Main characteristics:
- No shared memory between processes
- No need for locks, no race conditions in storage
- Users do not need to invoke special storage instance to enable multiprocessing. All IPC related classes are internal
- 'n_jobs' argument can control number of spawned processes, or can be removed and workers pool controlled automatically
- No changes to existing Optuna public APIs
- Minimal dependencies sent over to workers (user defined objective function + some thin wrapper)
- Simplified (sequential) interaction with callbacks, progress bar etc. in multiprocess mode
Possible drawbacks:
- IPC protocol to maintain (added code complexity)
- Additional safety measures needed to ensure processes are disposed of correctly
This won't scale to multi machine setups(It does scale quite nicely!)
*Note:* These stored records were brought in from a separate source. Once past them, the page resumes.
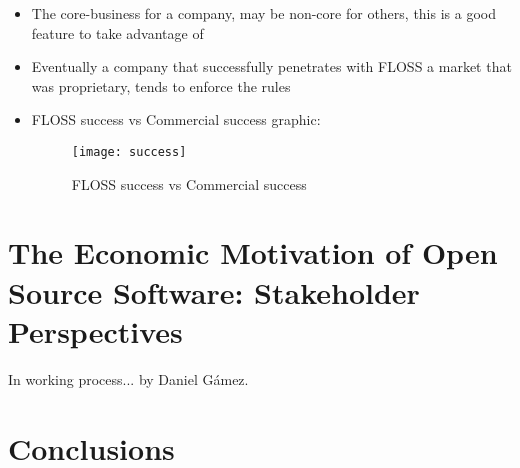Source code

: \begin{itemize}
\item The core-business for a company, may be non-core for others, this is a good feature to take advantage of
\item Eventually a company that successfully penetrates with FLOSS a market that was proprietary, tends to enforce the rules
\item FLOSS success vs Commercial success graphic:
\begin{figure}[h]
\begin{center}
\texttt{[image: success]}
\caption{FLOSS success vs Commercial success}
\label{fig:success}
\end{center}
\end{figure}
\end{itemize}


\section{The Economic Motivation of Open Source Software: Stakeholder Perspectives}\label{Part II}

In working process... by Daniel G\'amez.\\

\section{Conclusions}\label{conclusions}
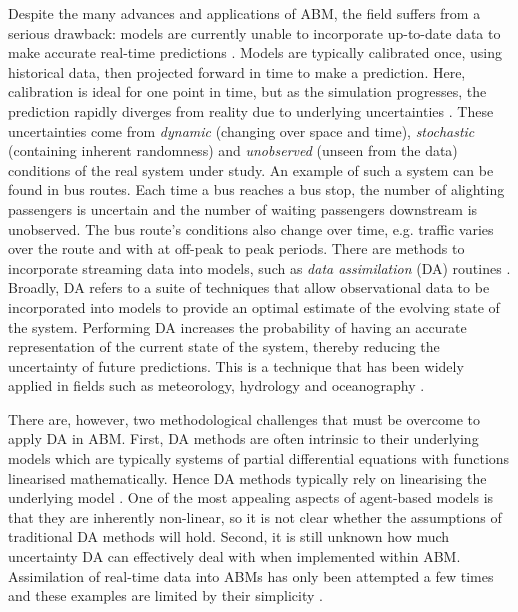 \documentclass{article}
\begin{document}
Despite the many advances and applications of ABM, the field suffers from a serious drawback: models are currently  unable to incorporate up-to-date data to make accurate real-time predictions \citep{lloyd_exploring_2016, wang_data_2015,
ward_dynamic_2016}. Models are typically calibrated once, using historical data, then projected forward in time to make a prediction. Here, calibration is ideal for one point in time, but as the simulation progresses, the prediction rapidly diverges from reality  due to underlying uncertainties \citep{ward_dynamic_2016}. These uncertainties come from \textit{dynamic} (changing over space and time), \textit{stochastic} (containing inherent randomness) and \textit{unobserved} (unseen from the data) conditions of the real system under study. An example of such a system can be found in bus routes. Each time a bus reaches a bus stop, the number of alighting passengers is uncertain and the number of waiting passengers downstream is unobserved. The bus route's conditions also change over time, e.g. traffic varies over the route and with at off-peak to peak periods. 
There are methods to incorporate streaming data into models,
such as \textit{data assimilation} (DA) routines
\citep{lewis_dynamic_2006, wang2000data}. Broadly, DA refers to a suite of techniques that allow
observational data to be incorporated into models
\citep{wang2000data} to provide an optimal estimate of the
evolving state of the system. Performing DA increases the
probability of having an accurate representation of the current state of
the system, thereby reducing the uncertainty of future predictions. This is a technique that has been widely applied
in fields such as meteorology, hydrology and oceanography \citep{kalnay_atmospheric_2003}.

There are, however, two methodological challenges that must be overcome to apply DA in ABM. First, DA methods are often intrinsic to their underlying models which are typically systems of partial differential equations with functions linearised mathematically.  Hence DA methods typically rely on linearising the underlying model \citep{harvey1990forecasting}. One of the most appealing aspects of agent-based models is that they are inherently non-linear, so it is not clear whether the assumptions of traditional DA methods will hold. Second, it is still unknown how much uncertainty DA can effectively deal with when implemented within ABM. Assimilation of real-time data into ABMs has only been attempted a few times and these examples are limited by their simplicity \citep{lloyd_exploring_2016, wang_data_2015,
ward_dynamic_2016}.
\end{document}
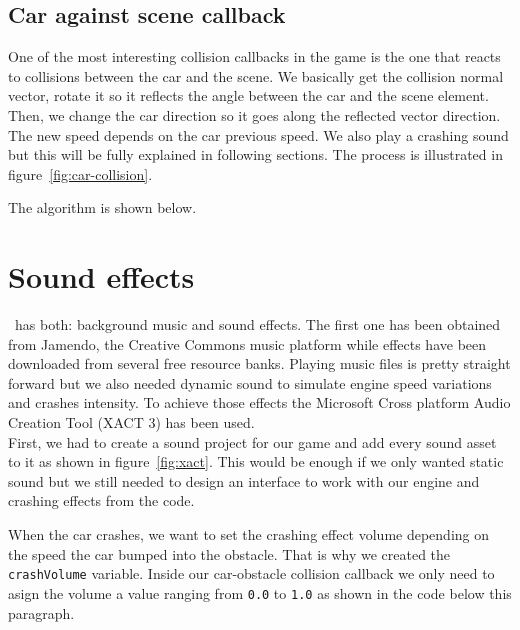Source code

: \subsection{Car against scene callback}

One of the most interesting collision callbacks in the game is the one that reacts to 
collisions between the car and the scene. We basically get the collision normal vector,
rotate it so it reflects the angle between the car and the scene element. Then, we change the
car direction so it goes along the reflected vector direction. The new speed depends on the
car previous speed. We also play a crashing sound but this will be fully explained in following
sections. The process is illustrated in figure~\ref{fig:car-collision}.


The algorithm is shown below.\\



\section{Sound effects}
 
\game\ has both: background music and sound effects. The first one has been obtained from
Jamendo, the Creative Commons \cite{website:cc} music platform while effects have been
downloaded from several free resource banks. Playing music files is pretty straight forward
but we also needed dynamic sound to simulate engine speed variations and crashes intensity.
To achieve those effects the Microsoft Cross platform Audio Creation Tool (XACT 3) has
been used.\\

First, we had to create a sound project for our game and add every sound asset to it as
shown in figure~\ref{fig:xact}. This would be enough if we only wanted static sound but we
still needed to design an interface to work with our engine and crashing effects from the
code.\\


When the car crashes, we want to set the crashing effect volume depending on the speed
the car bumped into the obstacle. That is why we created the \texttt{crashVolume} variable.
Inside our car-obstacle collision callback we only need to asign the volume a value ranging
from \texttt{0.0} to \texttt{1.0} as shown in the code below this paragraph.

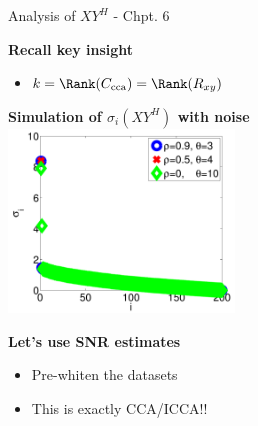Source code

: \documentclass[8pt]{beamer}
\newcommand{\Rxy}{R_{xy}}
\newcommand{\Ccca}{C_{\text{cca}}}
\begin{document}
\begin{frame}{Analysis of $XY^H$ - Chpt. 6}

  \textbf{Recall key insight}
  \begin{itemize}
  \item $k = \Rank(\Ccca) = \Rank(\Rxy)$
  \end{itemize}

  \vspace{1ex}
  
  \begin{center}
    \textbf{Simulation of $\sigma_i(XY^H)$ with noise}\\
    \includegraphics[width=0.45\textwidth]{figures/xy_motiv_pres.pdf}
  \end{center}

  \vspace{1ex}

  \textbf{Let's use SNR estimates}
  \begin{itemize}
  \item Pre-whiten the datasets 
  \item This is exactly CCA/ICCA!!
  \end{itemize}

\end{frame}

\begin{frame}{Analysis of $XY^H$ - Chpt. 6}

  \textbf{Contributions


\end{frame}
\end{document}
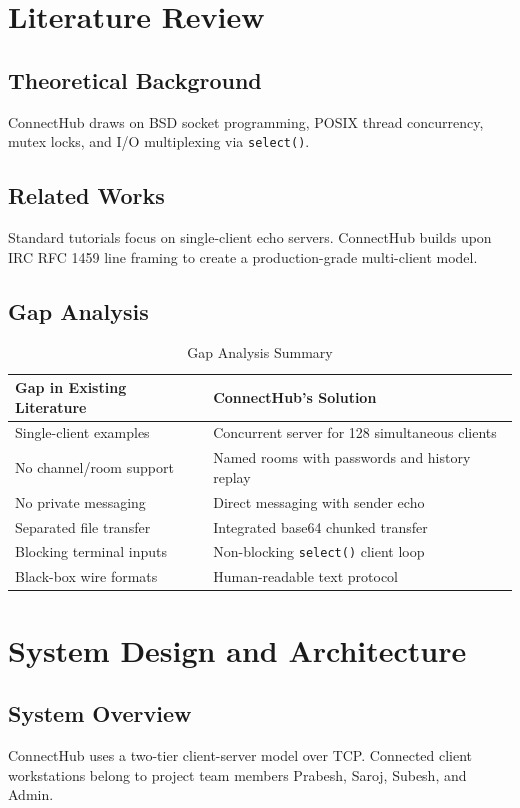 \documentclass[12pt,a4paper]{report}
\begin{document}
\clearpage
\chapter{Literature Review}
\section{Theoretical Background}
ConnectHub draws on BSD socket programming, POSIX thread concurrency, mutex locks, and I/O multiplexing via \texttt{select()}.

\section{Related Works}
Standard tutorials focus on single-client echo servers. ConnectHub builds upon IRC RFC 1459 line framing to create a production-grade multi-client model.

\section{Gap Analysis}
\begin{table}[h!]
\centering
\begin{tabular}{ll}
\toprule
\textbf{Gap in Existing Literature} & \textbf{ConnectHub's Solution} \\
\midrule
Single-client examples & Concurrent server for 128 simultaneous clients \\
No channel/room support & Named rooms with passwords and history replay \\
No private messaging & Direct messaging with sender echo \\
Separated file transfer & Integrated base64 chunked transfer \\
Blocking terminal inputs & Non-blocking \texttt{select()} client loop \\
Black-box wire formats & Human-readable text protocol \\
\bottomrule
\end{tabular}
\caption{Gap Analysis Summary}
\end{table}

\clearpage
\chapter{System Design and Architecture}
\section{System Overview}
ConnectHub uses a two-tier client-server model over TCP. Connected client workstations belong to project team members Prabesh, Saroj, Subesh, and Admin.
\end{document}
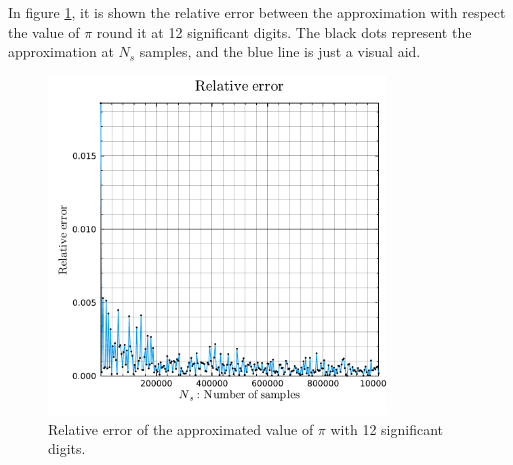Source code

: \documentclass[main.tex]{subfiles}
\begin{document}
In figure \ref{fig6:relativeErrorMonteCarlo}, it is shown the relative error between the approximation with respect the value of $\pi$ round it at 12 significant digits.
The black dots represent the approximation at $N_s$ samples, and the blue line is just a visual aid.

\begin{figure}[ht!]
    \centering
    \includegraphics[width=0.8\textwidth]{imgs/hw6/relativeError.pdf}
    \caption{
        Relative error of the approximated value of $\pi$ with 12 significant digits.
    }
    \label{fig6:relativeErrorMonteCarlo}
\end{figure}


    
\end{document}
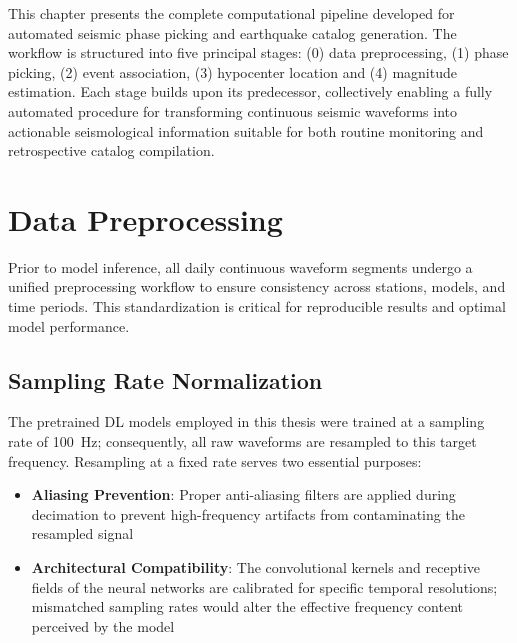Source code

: \label{chap:Pipeline}

This chapter presents the complete computational pipeline developed for
automated seismic phase picking and earthquake catalog generation. The workflow
is structured into five principal stages: (0) data preprocessing, (1) phase
picking, (2) event association, (3) hypocenter location and (4) magnitude
estimation. Each stage builds upon its predecessor, collectively enabling a
fully automated procedure for transforming continuous seismic waveforms into
actionable seismological information suitable for both routine monitoring and
retrospective catalog compilation.

\section{Data Preprocessing}

Prior to model inference, all daily continuous waveform segments undergo a
unified preprocessing workflow to ensure consistency across stations, models,
and time periods. This standardization is critical for reproducible results
and optimal model performance.

\subsection{Sampling Rate Normalization}
The pretrained \ac{DL} models employed in this thesis were trained at a
sampling rate of 100~Hz; consequently, all raw waveforms are resampled to this
target frequency. Resampling at a fixed rate serves two essential purposes:
\begin{itemize}
  \item \textbf{Aliasing Prevention}: Proper anti-aliasing filters are applied
    during decimation to prevent high-frequency artifacts from
    contaminating the
    resampled signal
  \item \textbf{Architectural Compatibility}: The convolutional kernels and
    receptive fields of the neural networks are calibrated for
    specific temporal
    resolutions; mismatched sampling rates would alter the effective frequency
    content perceived by the model
\end{itemize}

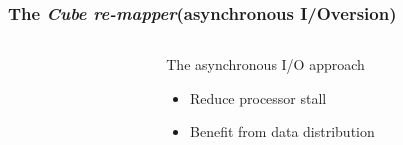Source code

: \documentclass[slidestop,xcolor=dvipsnames, notes=hide]{beamer}
\newcommand{\toolTargetSoftware}			{\emph{Cube re-mapper}}
\newcommand{\notationIO}					{I/O}
\newcommand{\notationaio}					{asynchronous \notationIO}
\begin{document}
		\begin{frame}
			\frametitle{The \toolTargetSoftware\space (\notationaio\space version)}
			\begin{columns}[T]
				\begin{column}{.5\textwidth}
					\begin{minipage}[b]{0.6\textwidth}%
						\lst
					\end{minipage}
				\end{column}


				\begin{column}{.5\textwidth}
					\pause
					\begin{block}{The asynchronous I/O approach}
						\begin{itemize}
							\item Reduce processor stall
							\pause
							\item Benefit from data distribution
						\end{itemize}
					\end{block}
				\end{column}
			\end{columns}
		\end{frame}


\end{document}
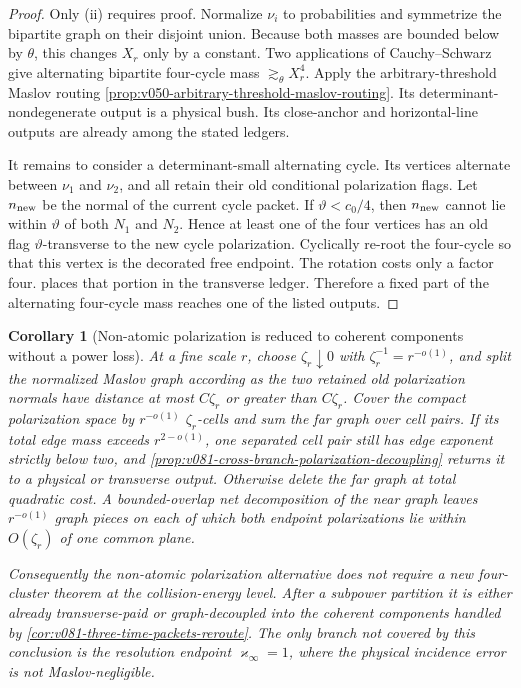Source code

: \documentclass[10pt]{article}
\newtheorem{corollary}[theorem]{Corollary}
\begin{document}
\begin{proof}
Only \textnormal{(ii)} requires proof.  Normalize \(\nu_i\) to probabilities and symmetrize the
bipartite graph on their disjoint union.  Because both masses are bounded below by \(\theta\), this
changes \(X_r\) only by a constant.  Two applications of Cauchy--Schwarz give alternating
bipartite four-cycle mass \(\gtrsim_\theta X_r^4\).  Apply the arbitrary-threshold Maslov routing
\cref{prop:v050-arbitrary-threshold-maslov-routing}.  Its determinant-nondegenerate output is a
physical bush.  Its close-anchor and horizontal-line outputs are already among the stated ledgers.

It remains to consider a determinant-small alternating cycle.  Its vertices alternate between
\(\nu_1\) and \(\nu_2\), and all retain their old conditional polarization flags.  Let
\(n_{\rm new}\) be the normal of the current cycle packet.  If
\(\vartheta<c_0/4\), then \(n_{\rm new}\) cannot lie within \(\vartheta\) of both \(N_1\) and
\(N_2\).  Hence at least one of the four vertices has an old flag
\(\vartheta\)-transverse to the new cycle polarization.  Cyclically re-root the four-cycle so that
this vertex is the decorated free endpoint.  The rotation costs only a factor four.   places that portion in the transverse ledger.
Therefore a fixed part of the alternating four-cycle mass reaches one of the listed outputs.
\end{proof}

\begin{corollary}[Non-atomic polarization is reduced to coherent components without a power loss]
\label{cor:v081-nonatomic-polarization-component-reduction}
At a fine scale \(r\), choose \(\zeta_r\downarrow0\) with
\(\zeta_r^{-1}=r^{-o(1)}\), and split the normalized Maslov graph according as the two retained old
polarization normals have distance at most \(C\zeta_r\) or greater than \(C\zeta_r\).  Cover the
compact polarization space by \(r^{-o(1)}\) \(\zeta_r\)-cells and sum the far graph over cell pairs.
If its total edge mass exceeds \(r^{2-o(1)}\), one separated cell pair still has edge exponent
strictly below two, and
\cref{prop:v081-cross-branch-polarization-decoupling} returns it to a physical or transverse
output.  Otherwise delete the far graph at total quadratic cost.  A bounded-overlap net
decomposition of the near graph leaves \(r^{-o(1)}\) graph pieces on each of which both endpoint
polarizations lie within \(O(\zeta_r)\) of one common plane.

Consequently the non-atomic polarization alternative does not require a new four-cluster theorem
at the collision-energy level.  After a subpower partition it is either already transverse-paid or
graph-decoupled into the coherent components handled by
\cref{cor:v081-three-time-packets-reroute}.  The only branch not covered by this conclusion is the
resolution endpoint \(\varkappa_\infty=1\), where the physical incidence error is not
Maslov-negligible.
\end{corollary}
\end{document}
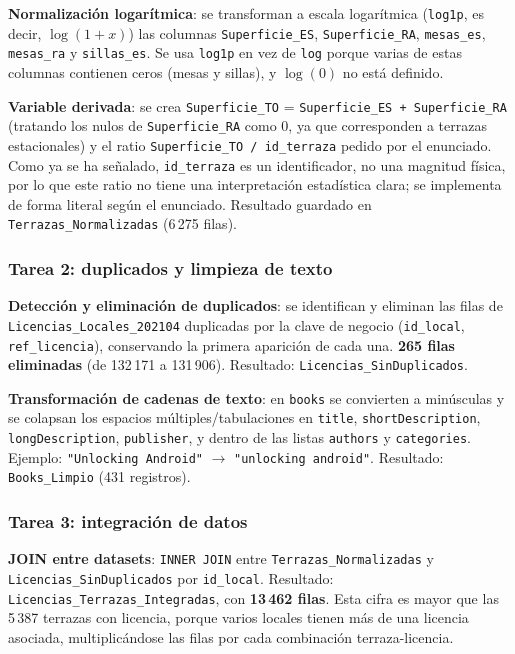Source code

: \documentclass[11pt]{article}
\begin{document}
\textbf{Normalización logarítmica}: se transforman a escala logarítmica
(\texttt{log1p}, es decir, $\log(1+x)$) las columnas \texttt{Superficie\_ES},
\texttt{Superficie\_RA}, \texttt{mesas\_es}, \texttt{mesas\_ra} y \texttt{sillas\_es}. Se
usa \texttt{log1p} en vez de \texttt{log} porque varias de estas columnas contienen ceros
(mesas y sillas), y $\log(0)$ no está definido.

\textbf{Variable derivada}: se crea \texttt{Superficie\_TO} = \texttt{Superficie\_ES +
Superficie\_RA} (tratando los nulos de \texttt{Superficie\_RA} como 0, ya que corresponden
a terrazas estacionales) y el ratio \texttt{Superficie\_TO / id\_terraza} pedido por el
enunciado. Como ya se ha señalado, \texttt{id\_terraza} es un identificador, no una
magnitud física, por lo que este ratio no tiene una interpretación estadística clara; se
implementa de forma literal según el enunciado. Resultado guardado en
\texttt{Terrazas\_Normalizadas} (6\,275 filas).

\subsubsection{Tarea 2: duplicados y limpieza de texto}

\textbf{Detección y eliminación de duplicados}: se identifican y eliminan las filas de
\texttt{Licencias\_Locales\_202104} duplicadas por la clave de negocio (\texttt{id\_local},
\texttt{ref\_licencia}), conservando la primera aparición de cada una.
\textbf{265 filas eliminadas} (de 132\,171 a 131\,906). Resultado:
\texttt{Licencias\_SinDuplicados}.

\textbf{Transformación de cadenas de texto}: en \texttt{books} se convierten a minúsculas
y se colapsan los espacios múltiples/tabulaciones en \texttt{title},
\texttt{shortDescription}, \texttt{longDescription}, \texttt{publisher}, y dentro de las
listas \texttt{authors} y \texttt{categories}. Ejemplo: \texttt{"Unlocking Android"} $\to$
\texttt{"unlocking android"}. Resultado: \texttt{Books\_Limpio} (431 registros).

\subsubsection{Tarea 3: integración de datos}

\textbf{JOIN entre datasets}: \texttt{INNER JOIN} entre \texttt{Terrazas\_Normalizadas} y
\texttt{Licencias\_SinDuplicados} por \texttt{id\_local}. Resultado:
\texttt{Licencias\_Terrazas\_Integradas}, con \textbf{13\,462 filas}. Esta cifra es mayor
que las 5\,387 terrazas con licencia, porque varios locales tienen más de una licencia
asociada, multiplicándose las filas por cada combinación terraza-licencia.
\end{document}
Working example was build on top of minituna_v3.py
and can be found in minituna_multiprocess.py
. Changes include:
- New implementation of
Study.optimize
, which now is responsible for spawning processes, initializing and maintaining communication with workers IPCTrial
class which holds communication with main process on the worker side- Simple IPC protocol done via implementations of
Command
base class - Minimalistic process pool controller, with number of workers set via
n_jobs
argument.
You can run any of the examples to see multiprocessing in action.